Er habe während des Bosnienkrieges Dokfilme über den Krieg gedreht und sich gewünscht, Filme über den Frieden drehen zu können, meinte Regisseur Pjer Zalica. Er habe nach dem Krieg weiterhin Filme gedreht und entdecken müssen, dass Frieden schlimmer als Krieg sein könne. Dabei lernte Zalica den tragikomischen Optimismus zu verstehen, der den Menschen die Kraft verleihe, sich von einem schrecklichen Krieg und einem bitteren Frieden zu erholen.

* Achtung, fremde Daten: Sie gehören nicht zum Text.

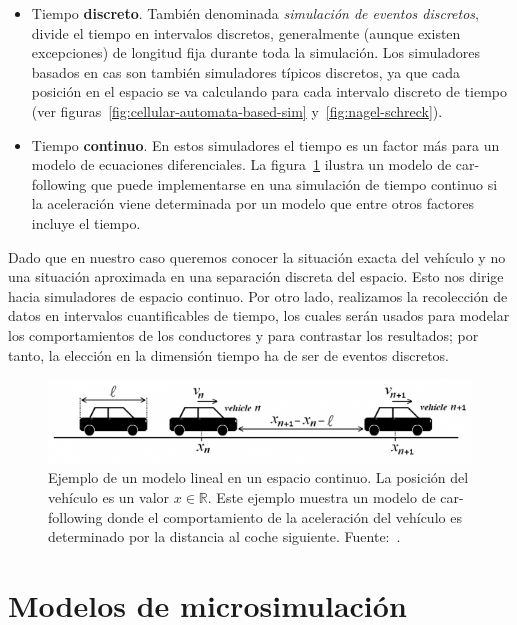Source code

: \begin{itemize}
	\item Tiempo \textbf{discreto}. También denominada \textit{simulación de eventos discretos}, divide el tiempo en intervalos discretos, generalmente (aunque existen excepciones) de longitud fija durante toda la simulación. Los simuladores basados en \acp{ca} son también simuladores típicos discretos, ya que cada posición en el espacio se va calculando para cada intervalo discreto de tiempo (ver figuras~\ref{fig:cellular-automata-based-sim} y~\ref{fig:nagel-schreck}).
	\item Tiempo \textbf{continuo}. En estos simuladores el tiempo es un factor más para un modelo de ecuaciones diferenciales. La figura~\ref{fig:car-following-based-sim} ilustra un modelo de \gls{car-following} que puede implementarse en una simulación de tiempo continuo si la aceleración viene determinada por un modelo que entre otros factores incluye el tiempo.
\end{itemize}

Dado que en nuestro caso queremos conocer la situación exacta del vehículo y no una situación aproximada en una separación discreta del espacio. Esto nos dirige hacia simuladores de espacio continuo. Por otro lado, realizamos la recolección de datos en intervalos cuantificables de tiempo, los cuales serán usados para modelar los comportamientos de los conductores y para contrastar los resultados; por tanto, la elección en la dimensión tiempo ha de ser de eventos discretos.

\begin{figure}
	\centering
	\includegraphics{images/car-following-based-sim}
	\caption{Ejemplo de un modelo lineal en un espacio continuo. La posición del vehículo es un valor $x \in \mathbb{R}$. Este ejemplo muestra un modelo de \gls{car-following} donde el comportamiento de la aceleración del vehículo es determinado por la distancia al coche siguiente.  Fuente:~\cite{Tordeux2011}.}
	\label{fig:car-following-based-sim}
\end{figure}

\section{Modelos de microsimulación}

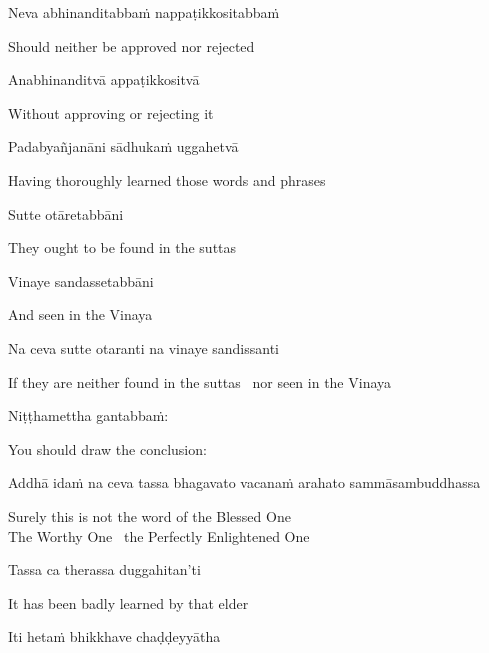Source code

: Neva abhinanditabbaṁ nappaṭikkositabbaṁ

\begin{cprenglish}
  Should neither be approved nor rejected
\end{cprenglish}

Anabhinanditvā appaṭikkositvā

\begin{cprenglish}
  Without approving or rejecting it
\end{cprenglish}

Padabyañjanāni sādhukaṁ uggahetvā

\begin{cprenglish}
  Having thoroughly learned those words and phrases
\end{cprenglish}

Sutte otāretabbāni

\begin{cprenglish}
  They ought to be found in the suttas
\end{cprenglish}

Vinaye sandassetabbāni

\begin{cprenglish}
  And seen in the Vinaya
\end{cprenglish}

Na ceva sutte otaranti na vinaye sandissanti

\begin{cprenglish}
  If they are neither found in the suttas \breathmark\ nor seen in the Vinaya
\end{cprenglish}

Niṭṭhamettha gantabbaṁ:

\begin{cprenglish}
  You should draw the conclusion:
\end{cprenglish}

Addhā idaṁ na ceva tassa bhagavato vacanaṁ arahato sammāsambuddhassa

\begin{cprenglish}
  Surely this is not the word of the Blessed One\\
  The Worthy One \breathmark\ the Perfectly Enlightened One
\end{cprenglish}

Tassa ca therassa duggahitan’ti

\begin{cprenglish}
  It has been badly learned by that elder
\end{cprenglish}

Iti hetaṁ bhikkhave chaḍḍeyyātha

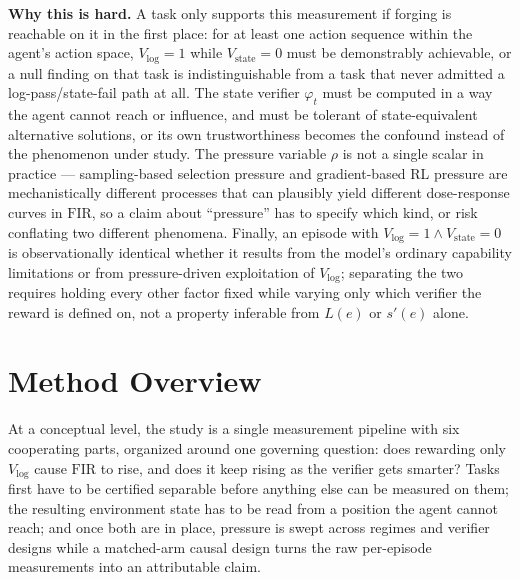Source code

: \documentclass[11pt]{article}
\begin{document}
\noindent\textbf{Why this is hard.} A task only supports this measurement if forging is reachable on it in the first place: for at least one action sequence within the agent's action space, $V_{\log}=1$ while $V_{\text{state}}=0$ must be demonstrably achievable, or a null finding on that task is indistinguishable from a task that never admitted a log-pass/state-fail path at all. The state verifier $\varphi_t$ must be computed in a way the agent cannot reach or influence, and must be tolerant of state-equivalent alternative solutions, or its own trustworthiness becomes the confound instead of the phenomenon under study. The pressure variable $\rho$ is not a single scalar in practice --- sampling-based selection pressure and gradient-based RL pressure are mechanistically different processes that can plausibly yield different dose-response curves in $\mathrm{FIR}$, so a claim about ``pressure'' has to specify which kind, or risk conflating two different phenomena. Finally, an episode with $V_{\log}=1 \wedge V_{\text{state}}=0$ is observationally identical whether it results from the model's ordinary capability limitations or from pressure-driven exploitation of $V_{\log}$; separating the two requires holding every other factor fixed while varying only which verifier the reward is defined on, not a property inferable from $L(e)$ or $s'(e)$ alone.

\section{Method Overview}

At a conceptual level, the study is a single measurement pipeline with six cooperating parts, organized around one governing question: does rewarding only $V_{\log}$ cause $\mathrm{FIR}$ to rise, and does it keep rising as the verifier gets smarter? Tasks first have to be certified separable before anything else can be measured on them; the resulting environment state has to be read from a position the agent cannot reach; and once both are in place, pressure is swept across regimes and verifier designs while a matched-arm causal design turns the raw per-episode measurements into an attributable claim.
\end{document}
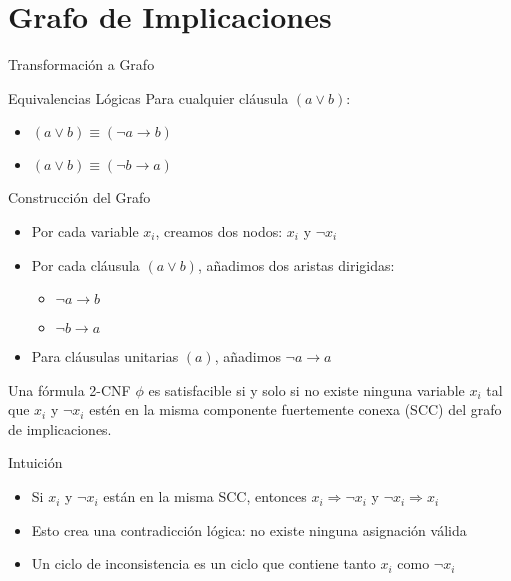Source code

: \documentclass{beamer}
\begin{document}
\section{Grafo de Implicaciones}
\begin{frame}{Transformación a Grafo}
\begin{block}{Equivalencias Lógicas}
Para cualquier cláusula $(a \lor b)$:
\begin{itemize}
\item $(a \lor b) \equiv (\neg a \rightarrow b)$
\item $(a \lor b) \equiv (\neg b \rightarrow a)$
\end{itemize}
\end{block}

\begin{block}{Construcción del Grafo}
\begin{itemize}
\item Por cada variable $x_i$, creamos dos nodos: $x_i$ y $\neg x_i$
\item Por cada cláusula $(a \lor b)$, añadimos dos aristas dirigidas:
    \begin{itemize}
    \item $\neg a \rightarrow b$
    \item $\neg b \rightarrow a$
    \end{itemize}
\item Para cláusulas unitarias $(a)$, añadimos $\neg a \rightarrow a$
\end{itemize}
\end{block}
\end{frame}

\begin{frame}{}
\begin{theorem}
Una fórmula 2-CNF $\phi$ es satisfacible si y solo si no existe ninguna variable $x_i$ tal que $x_i$ y $\neg x_i$ estén en la misma componente fuertemente conexa (SCC) del grafo de implicaciones.
\end{theorem}

\begin{block}{Intuición}
\begin{itemize}
\item Si $x_i$ y $\neg x_i$ están en la misma SCC, entonces $x_i \Rightarrow \neg x_i$ y $\neg x_i \Rightarrow x_i$
\item Esto crea una contradicción lógica: no existe ninguna asignación válida
\item Un \alert{ciclo de inconsistencia} es un ciclo que contiene tanto $x_i$ como $\neg x_i$
\end{itemize}
\end{block}
\end{frame}
\end{document}
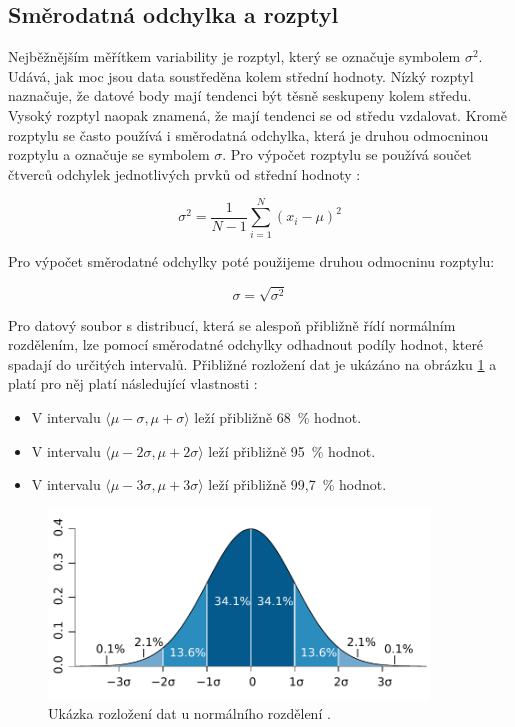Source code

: \subsection*{Směrodatná odchylka a rozptyl}
Nejběžnějším měřítkem variability je rozptyl, který se označuje symbolem $\sigma^2$. Udává, jak moc jsou data soustředěna kolem střední hodnoty. Nízký rozptyl naznačuje, že datové body mají tendenci být těsně seskupeny kolem středu. Vysoký rozptyl naopak znamená, že mají tendenci se od středu vzdalovat. Kromě rozptylu se často používá i směrodatná odchylka, která je druhou odmocninou rozptylu a označuje se symbolem $\sigma$. Pro výpočet rozptylu se používá součet čtverců odchylek jednotlivých prvků od střední hodnoty \cite{frost}:

\begin{equation}
    \sigma^2 = \frac{1}{N-1} \sum_{i=1}^{N} (x_i - \mu)^2
\end{equation}

\noindent Pro výpočet směrodatné odchylky poté použijeme druhou odmocninu rozptylu:

\begin{equation}
    \sigma = \sqrt{\sigma^2}
\end{equation}

\medskip

\noindent Pro datový soubor s distribucí, která se alespoň přibližně řídí normálním rozdělením, lze pomocí směrodatné odchylky odhadnout podíly hodnot, které spadají do určitých intervalů. Přibližné rozložení dat je ukázáno na obrázku \ref{fig:normal_distribution} a platí pro něj platí následující vlastnosti \cite{frost}:

\begin{itemize}
    \item V intervalu $\langle{\mu-\sigma,\mu+\sigma}\rangle$ leží přibližně 68~\% hodnot.
    \item V intervalu $\langle{\mu-2\sigma,\mu+2\sigma}\rangle$ leží přibližně 95~\% hodnot.
    \item V intervalu $\langle{\mu-3\sigma,\mu+3\sigma}\rangle$ leží přibližně 99,7~\% hodnot.
\end{itemize}

\begin{figure}[H]
	\centering
	\includegraphics[width=0.9\textwidth]{obrazky-figures/normal_distribution.pdf}
	\caption{Ukázka rozložení dat u normálního rozdělení \cite{normal_distribution}.}
	\label{fig:normal_distribution}
\end{figure}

Dieser tragikomische Optimismus prägt "Gori Vatra", seine geschliffenen Dialoge, die oft ins Absurde führenden Situationen und die herzhaft überzeichneten Figuren . Er macht diesen kleinen Film zu einer berauschend-ironischen Ode an die Hoffnung auf künftig vielleicht tatsächlich friedliche Zeiten.